Boom for Real: The Late Teenage Years of Jean-Michel Basquiat’
Lapacazo Sandoval | 10/12/2017, midnight
New York City is my home and has been since the 80s. I was too young to have known
the artist Jean-Michel Basquiat, but my first boss, at La MaMa Experimental Theatre Club, Wickham Boyle, did.
For those who don’t follow the fine art world, the name Basquiat might not have any relevance. But for those who follow the work of African-American fine artists, this man's art, life and death remain of interest. At a recent art sale this past May “Untitled,” a Basquiat painting from 1982, sold for $110.5 million at a Sotheby auction. The news of the sale was significant because, in this exclusive world, not many pieces of art ever get to join the $100 million-plus club and it was reported, in the salesroom, that the amount a collector was willing to pay made the assembled crowd gasp. I think Basquiat would have loved to witness that collective inhale of air! It’s a 1982 painting of a skull.
In the new documentary (screening at the 55th New York Film Festival), “Boom for Real: The Late Teenage Years of Jean-Michel Basquiat,” director Sara Driver gives an intimate glimpse into his life, struggle and his rise in the art world. “I don’t think about art when I’m working,” Basquiat once said. “I try to think about life.”
In many ways, it was his very lean years in New York City that helped shape his work. And he made art everywhere. That included using the sides of buildings, discarded pieces of trash, refrigerator doors, bathroom doors, radiators, coats, dresses and canvases, all of them an outlet to help express the ideas, thoughts and imagery that lived inside the man. In examining Basquiat’s life pre-fame, Driver weaves the story of his life in the city with never seen works, writings and photographs.

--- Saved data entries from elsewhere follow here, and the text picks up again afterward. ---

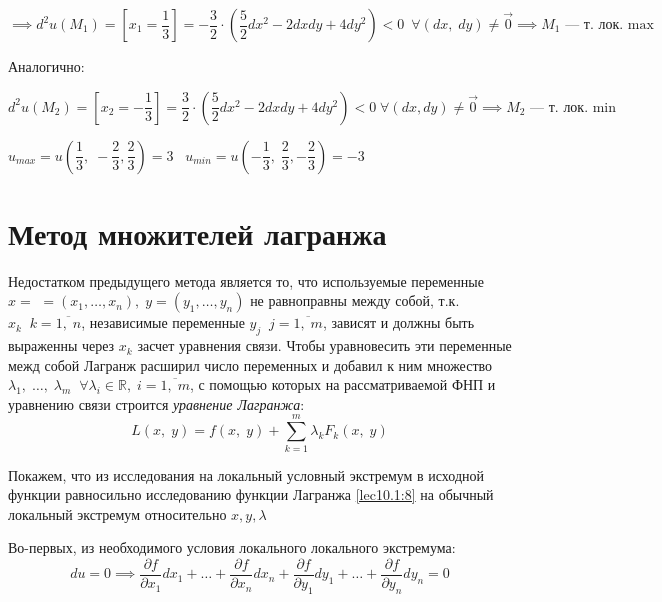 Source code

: \documentclass[../../main.tex]{subfiles}
\begin{document}
	\[\implies d^2u\left(M_1\right) = \left[x_1 = \dfrac{1}{3}\right] = 
	-\dfrac{3}{2}\cdot(\dfrac{5}{2}dx^2 - 2dxdy + 4dy^2) < 0\ \; 
	\forall \left(dx, \; dy\right) \neq \vec{0} \implies M_1 \text{~--- т. лок. max}\]
	
	Аналогично:
	
	\[d^2u \left(M_2\right) = \left[x_2 = -\dfrac{1}{3} \right] = 
	\dfrac{3}{2} \cdot \left( \dfrac{5}{2} dx^2 - 2dxdy + 4dy^2\right) < 0 
	\; \forall \left(dx, dy\right) \neq \vec{0} \implies M_2 
	\text{~--- т. лок. min}\]
	
	$u_{max} = u\left(\dfrac{1}{3}, \; -\dfrac{2}{3}, 
	\dfrac{2}{3}\right) = 3 \;\;\; 
	u_{min} = u\left(-\dfrac{1}{3}, \; 
	\dfrac{2}{3}, -\dfrac{2}{3}\right) = -3$ 
	
	\section{Метод множителей лагранжа} 
	
	Недостатком предыдущего метода является то, что используемые переменные 
	$x = $ $=\left(x_1, \ldots, x_n\right), \; y = \left(y_1,\ldots, y_n\right)$
	не равноправны между собой, т.к. $x_k \;\; k = \overline{1,\; n}$, 
	независимые переменные $y_j \;\; j = \overline{1,\; m}$, зависят и 
	должны быть выраженны через $x_k$ засчет уравнения связи. 
	Чтобы уравновесить эти переменные межд собой Лагранж расширил 
	число переменных и добавил к ним множество 
	$\lambda_1,\; \ldots,\; \lambda_m \;\; \forall 
	\lambda_i \in \mathbb{R}, \; i = \overline{1,\; m}$, 
	с помощью которых на рассматриваемой ФНП и уравнению 
	связи строится \emph{уравнение Лагранжа}:
	\begin{equation}
	L\left(x, \; y\right) = f\left(x, \; y\right) + \sum\limits_{k = 1}^m 
	\lambda_k F_k\left(x, \; y\right) \label{lec10.1:8}
	\end{equation}
	
	
	Покажем, что из исследования на локальный условный экстремум в исходной 
	функции равносильно исследованию функции Лагранжа 
	\eqref{lec10.1:8} на обычный локальный экстремум относительно $x, y,\lambda$
	
	Во-первых, из необходимого условия локального локального экстремума:
	\begin{equation}
	du = 0 \implies \dfrac{\partial f}{\partial x_1} dx_1 + \ldots + 
	\dfrac{\partial f}{\partial x_n} dx_n + \dfrac{\partial f}{\partial y_1}dy_1
	 + \ldots + \dfrac{\partial f}{\partial y_n} dy_n = 0 \label{lec10.1:9}
	\end{equation}
	
\end{document}
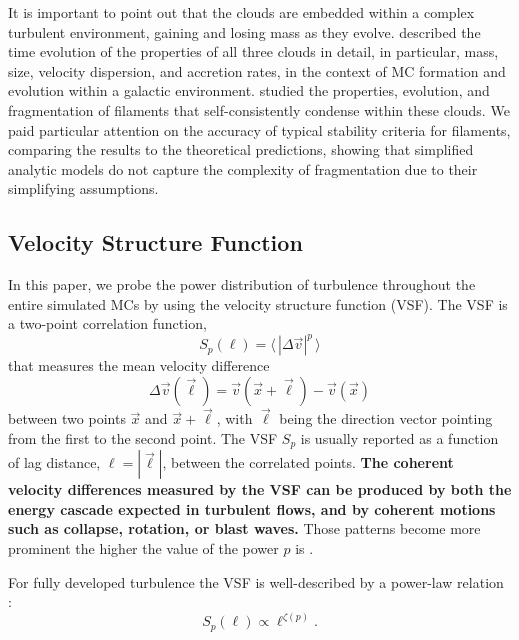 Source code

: It is important to point out that the clouds are embedded within a complex turbulent environment, gaining and losing mass as they evolve.
 described the time evolution of the properties of all three clouds in detail, in particular, mass, size, velocity dispersion, and accretion rates, in the context of MC formation and evolution within a galactic environment.
 studied the properties, evolution, and fragmentation of filaments that self-consistently condense within these clouds. 
We paid particular attention on the accuracy of typical stability criteria for filaments, comparing the results to the theoretical predictions, showing that simplified analytic models do not capture the complexity of fragmentation due to their simplifying assumptions.


\subsection{Velocity Structure Function}\label{methods:vsf}

In this paper, we probe the power distribution of turbulence throughout the entire simulated MCs by using the velocity structure function (VSF).
The VSF is a two-point correlation function,
\begin{equation}
	{S}_p (\ell) = \langle \, |\Delta \vec{v}|^p  \, \rangle
	\label{equ:method:def_vsf}
\end{equation}
that measures the mean velocity difference 
\begin{equation}
    \Delta \vec{v} (\vec{\ell}) = \vec{v}(\vec{x}+\vec{\ell}) - \vec{v}(\vec{x})
\end{equation} 
between two points $\vec{x}$ and $\vec{x}+\vec{\ell}$, with $\vec{\ell}$ being the direction vector pointing from the first to the second point.
The VSF $S_p$ is usually reported as a function of lag distance, $\ell = |\vec{\ell}|$, between the correlated points.
\textbf{
The coherent velocity differences measured by the VSF can be produced by both the energy cascade expected in turbulent flows, and by coherent motions such as collapse, rotation, or blast waves.
}
Those patterns become more prominent the higher the value of the power $p$ is \citep{Heyer2004}.

For fully developed turbulence the VSF is well-described by a power-law relation \citep{Kolmogorov1941,She1994,Boldyrev2002}:
\begin{equation}
	\mathit{S}_p (\ell) \propto \ell^{\zeta(p)}.
	\label{equ:method:propto_zeta}
\end{equation}

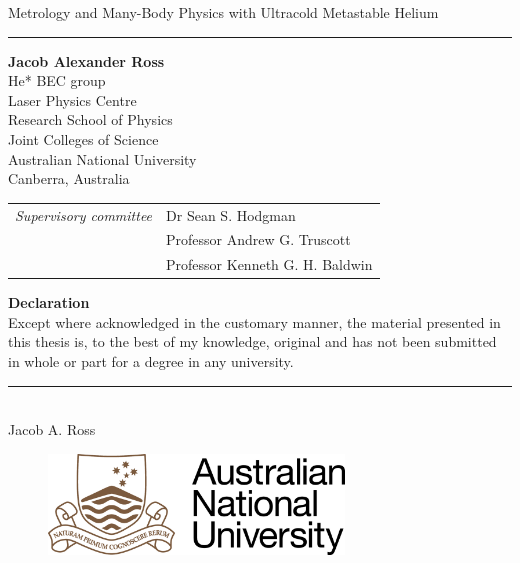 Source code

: \begin{flushleft}
\Large{Metrology and Many-Body Physics with Ultracold Metastable Helium\\}
\vspace{0.1cm}
\hrule
\vspace{1cm}
\large{\textbf{Jacob Alexander Ross\\}}
He* BEC group\\
Laser Physics Centre\\
Research School of Physics\\
Joint Colleges of Science\\
Australian National University\\
Canberra, Australia

\vspace{1cm}
\begin{table}[h]
\begin{tabular}{c l}
\emph{\large{Supervisory committee}} & \large{Dr Sean S. Hodgman}\\
                              & \large{Professor Andrew G. Truscott}\\
                              & \large{Professor Kenneth G. H. Baldwin}
\end{tabular}
\end{table}

\vspace{2cm}
\large{\textbf{Declaration\\}}
Except where acknowledged in the customary manner, the material presented in this thesis is, to the best of my knowledge, original and has not been submitted in whole or part for a degree in any university.\\
\end{flushleft}
\begin{flushright}
\vspace{0.5cm}
\rule{3cm}{1pt}\\
Jacob A. Ross
\end{flushright}


\mbox{}
\vfill
\begin{figure}[b]
\begin{center}
\includegraphics[width=0.7\textwidth]{fig/ANU_logo_temp}
\end{center}
\end{figure}

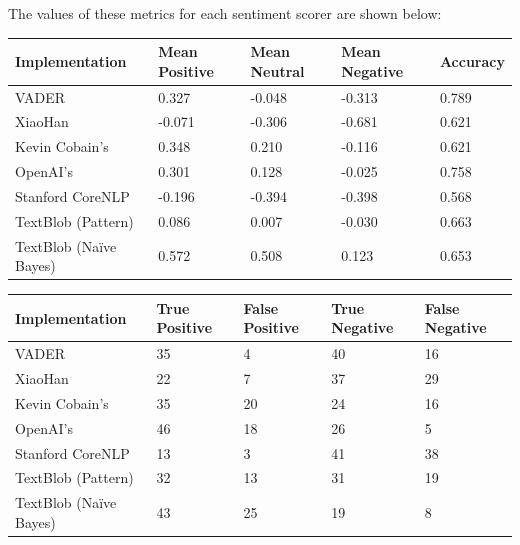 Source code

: \documentclass{report}
\begin{document}
The values of these metrics for each sentiment scorer are shown below: 

\vspace{0.5em}
\noindent
\begin{tabu} to 1.0\textwidth { | X[c] | X[c] | X[c] | X[c] | X[c] | }
	\hline
	Implementation & Mean Positive & Mean Neutral & Mean Negative & Accuracy \\
	\hline
	VADER \cite{VADER} & 0.327 & -0.048 & -0.313 & 0.789 \\
	\hline
	XiaoHan \cite{kalchbrennerACL2014} & -0.071 & -0.306 & -0.681 & 0.621 \\
	\hline
	Kevin Cobain's \cite{kevincobain} & 0.348 & 0.210 & -0.116 & 0.621 \\
	\hline
	OpenAI's \cite{OpenAI} & 0.301 & 0.128 & -0.025 & 0.758 \\
	\hline
	Stanford CoreNLP \cite{StanfordNLP} & -0.196 & -0.394 & -0.398 & 0.568 \\
	\hline
	TextBlob \cite{textblob} (Pattern) & 0.086 & 0.007 & -0.030 & 0.663 \\
	\hline
	TextBlob \cite{textblob} (Na\"{i}ve Bayes) & 0.572 & 0.508 & 0.123 & 0.653 \\
	\hline
\end{tabu}

\vspace{0.5em}
\noindent
\begin{tabu} to 1.0\textwidth { | X[c] | X[c] | X[c] | X[c] | X[c] |}
	\hline
	Implementation & True Positive & False Positive & True Negative & False Negative \\
	\hline
	VADER \cite{VADER} & 35 & 4 & 40 & 16 \\
	\hline
	XiaoHan \cite{kalchbrennerACL2014} & 22 & 7 & 37 & 29 \\
	\hline
	Kevin Cobain's \cite{kevincobain} & 35 & 20 & 24 & 16 \\
	\hline
	OpenAI's \cite{OpenAI} & 46 & 18 & 26 & 5 \\
	\hline
	Stanford CoreNLP \cite{StanfordNLP} & 13 & 3 & 41 & 38 \\
	\hline
	TextBlob \cite{textblob} (Pattern) & 32 & 13 & 31 & 19 \\
	\hline
	TextBlob \cite{textblob} (Na\"{i}ve Bayes) & 43 & 25 & 19 & 8 \\
	\hline
\end{tabu}
\vspace{0.5em}
	
\end{document}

When I asked my former boss about Basquiat’s personality, she offered this slice from her memory: “OK so Jean-Michel was a downtown fixture and as so was I, not a cult figure, but still I was downtown endlessly running a theater called LaMama. All of us on the Lower East Side and so I saw him. I rode my bike everywhere, at all hours of the night, went to the Mud Club, Area, CBGB’s and Phoebes. We were a much smaller group back then, just kids, as Patti Smith's book title says. Jean- Michel had a sweet, far-away sense about him, and he was often scribbling and making what we now know is world-changing art.
“I was not into drugs or booze. No high and mighty calling, just not my thing. But I went to parties where everything flowed, and then I'd ride my bike home to TriBeCa, where only artists and rats seemed to live.

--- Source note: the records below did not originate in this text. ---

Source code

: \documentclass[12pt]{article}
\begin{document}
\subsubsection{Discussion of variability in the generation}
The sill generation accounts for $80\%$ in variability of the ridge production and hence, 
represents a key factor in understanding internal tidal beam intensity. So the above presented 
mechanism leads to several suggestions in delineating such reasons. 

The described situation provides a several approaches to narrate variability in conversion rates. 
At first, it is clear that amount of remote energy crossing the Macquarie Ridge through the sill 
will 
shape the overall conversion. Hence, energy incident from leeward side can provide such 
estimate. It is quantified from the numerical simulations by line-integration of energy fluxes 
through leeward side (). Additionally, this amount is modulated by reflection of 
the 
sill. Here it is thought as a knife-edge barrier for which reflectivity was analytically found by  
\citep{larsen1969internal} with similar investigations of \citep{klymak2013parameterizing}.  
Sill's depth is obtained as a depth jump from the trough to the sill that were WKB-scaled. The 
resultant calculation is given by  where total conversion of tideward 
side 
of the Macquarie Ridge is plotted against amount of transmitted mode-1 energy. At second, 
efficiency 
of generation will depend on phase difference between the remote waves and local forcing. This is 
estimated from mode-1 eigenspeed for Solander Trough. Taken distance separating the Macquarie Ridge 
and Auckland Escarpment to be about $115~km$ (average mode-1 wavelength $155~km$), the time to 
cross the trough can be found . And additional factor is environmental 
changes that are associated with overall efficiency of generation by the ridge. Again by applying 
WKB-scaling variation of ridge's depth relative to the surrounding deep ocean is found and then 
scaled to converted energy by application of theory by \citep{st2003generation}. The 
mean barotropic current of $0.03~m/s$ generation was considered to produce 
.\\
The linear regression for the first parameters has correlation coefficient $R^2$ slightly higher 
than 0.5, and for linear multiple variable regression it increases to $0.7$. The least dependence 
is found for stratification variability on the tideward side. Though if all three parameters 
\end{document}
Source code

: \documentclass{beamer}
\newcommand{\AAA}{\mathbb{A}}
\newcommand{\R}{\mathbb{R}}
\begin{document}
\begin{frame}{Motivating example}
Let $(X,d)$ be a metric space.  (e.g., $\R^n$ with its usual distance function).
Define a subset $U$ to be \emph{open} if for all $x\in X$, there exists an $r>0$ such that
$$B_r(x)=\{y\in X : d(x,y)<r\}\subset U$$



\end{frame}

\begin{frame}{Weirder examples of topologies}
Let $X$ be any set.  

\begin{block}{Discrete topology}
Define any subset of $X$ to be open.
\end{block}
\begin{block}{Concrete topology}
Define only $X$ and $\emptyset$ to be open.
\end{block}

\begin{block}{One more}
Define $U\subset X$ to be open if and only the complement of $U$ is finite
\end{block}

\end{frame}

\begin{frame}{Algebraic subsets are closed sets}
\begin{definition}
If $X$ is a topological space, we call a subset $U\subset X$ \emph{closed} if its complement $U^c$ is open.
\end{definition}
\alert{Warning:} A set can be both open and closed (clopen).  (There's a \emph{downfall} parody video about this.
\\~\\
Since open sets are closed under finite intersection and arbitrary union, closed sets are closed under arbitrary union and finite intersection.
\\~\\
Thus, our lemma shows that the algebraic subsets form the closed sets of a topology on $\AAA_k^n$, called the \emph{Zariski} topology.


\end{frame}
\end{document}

“I saw Jean-Michel at his most human in TriBeCa down on North Moore Street at Carlos and Paulette Almada’s crazy spread out the loft. Carlos was involved with the Club MK. We had kids the same age. I lived across the street and Jean-Michel was often there for dinners or holidays and of course, the kids adored him. He was one himself.

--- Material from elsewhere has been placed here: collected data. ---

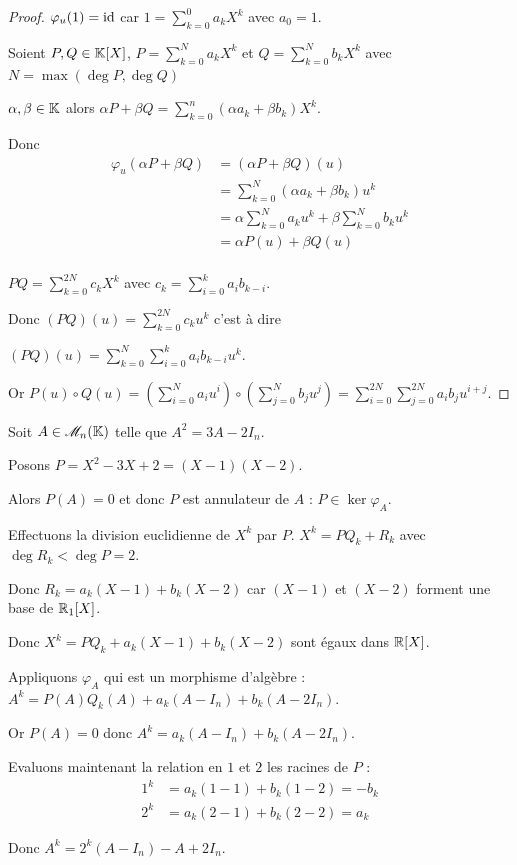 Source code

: \begin{proof}
    $\varphi_u(1) = \id$ car $\displaystyle 1 = \sum_{k = 0 }^{ 0 } a_k X^k$ avec $a_0 = 1$.

    Soient $P, Q \in \K[X]$, $\displaystyle P = \sum_{k = 0 }^{ N } a_k X^k$ et $\displaystyle Q = \sum_{k = 0 }^{ N} b_k X^k$
    avec $N = \max(\deg P, \deg Q)$ 

    $\alpha, \beta \in \K$ alors $\displaystyle\alpha P + \beta Q = \sum_{k = 0 }^{n } (\alpha a_k + \beta b_k) X^k$.

    Donc 
    \begin{align}
        \varphi_u(\alpha P + \beta Q) & = (\alpha P + \beta Q)(u) \\
        & = \sum_{k = 0 }^{ N } (\alpha a_k + \beta b_k) u^k \\
        & = \alpha \sum_{k = 0 }^{ N } a_k u^k + \beta \sum_{k = 0 }^{ N } b_k u^k \\
        & = \alpha P(u) + \beta Q(u) \\
    \end{align}

    $\displaystyle PQ = \sum_{k = 0 }^{ 2N } c_k X^k$ avec $\displaystyle c_k = \sum_{i = 0 }^{ k } a_i b_{k - i}$.

    Donc $\displaystyle (PQ)(u) = \sum_{k = 0 }^{ 2N } c_k u^k$ c'est à dire 

    $\displaystyle (PQ)(u) = \sum_{k = 0 }^{ N} \sum_{i = 0 }^{k } a_i b_{k - i} u^k$.

    Or $\displaystyle P(u) \circ Q(u) = (\sum_{i = 0 }^{ N } a_i u^i)\circ( \sum_{j = 0 }^{ N } b_j u^j)
    = \sum_{i = 0 }^{ 2N} \sum_{j = 0 }^{2N } a_i b_j u^{i + j}$.
\end{proof}



\begin{exemple}
    Soit $A \in \mathscr M_n(\K)$ telle que $A^2 = 3A - 2 I_n$. 

    Posons $P = X^2 - 3X + 2 = (X - 1)(X - 2)$.

    Alors $P(A) = 0$ et donc $P$ est annulateur de $A$ : $P \in \ker \varphi_A$.

    Effectuons la division euclidienne de $X^k$ par $P$. $X^k = PQ_k + R_k$ avec 
    $\deg R_k < \deg P = 2$.

    Donc $R_k = a_k(X - 1) + b_k (X - 2)$ car $(X - 1)$ et $(X - 2)$ forment une base de $\R_1[X]$.

    Donc $X^k = P Q_k + a_k (X - 1) + b_k (X - 2)$ sont égaux dans $\R[X]$. 

    Appliquons $\varphi_A$ qui est un morphisme d'algèbre : $A^k = P(A) Q_k(A) + a_k (A - I_n) + b_k (A - 2 I_n)$.

    Or $P(A) = 0$ donc $A^k = a_k (A - I_n) + b_k (A - 2 I_n)$.

    Evaluons maintenant la relation en $1$ et $2$ les racines de $P$ : 
    \begin{align}
        1^k & = a_k (1 - 1) + b_k (1 - 2) = -b_k \\
        2^k & = a_k (2 - 1) + b_k (2 - 2) = a_k
    \end{align}

    Donc $A^k = 2^k (A - I_n) - A + 2 I_n$.
\end{exemple}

“Tragedy seemed sewn into the arts community in the 80s. The AIDS crisis was seemingly everywhere and it terrorized all of us as we watched friends fall every week. So, when Jean-Michel succumbed to a drug overdose it hit hard, but it was another tall timber hitting the cluttered forest floor.
‘I bet he would not have been surprised to see the copycats and soaring prices. Don’t we all wish we had scooped up the scribbles as a nest egg for old age after decades downtown.”
His life was short: Jean-Michel Basquiat was born Dec. 22, 1960, in Brooklyn, N.Y. He died Aug. 12, 1988.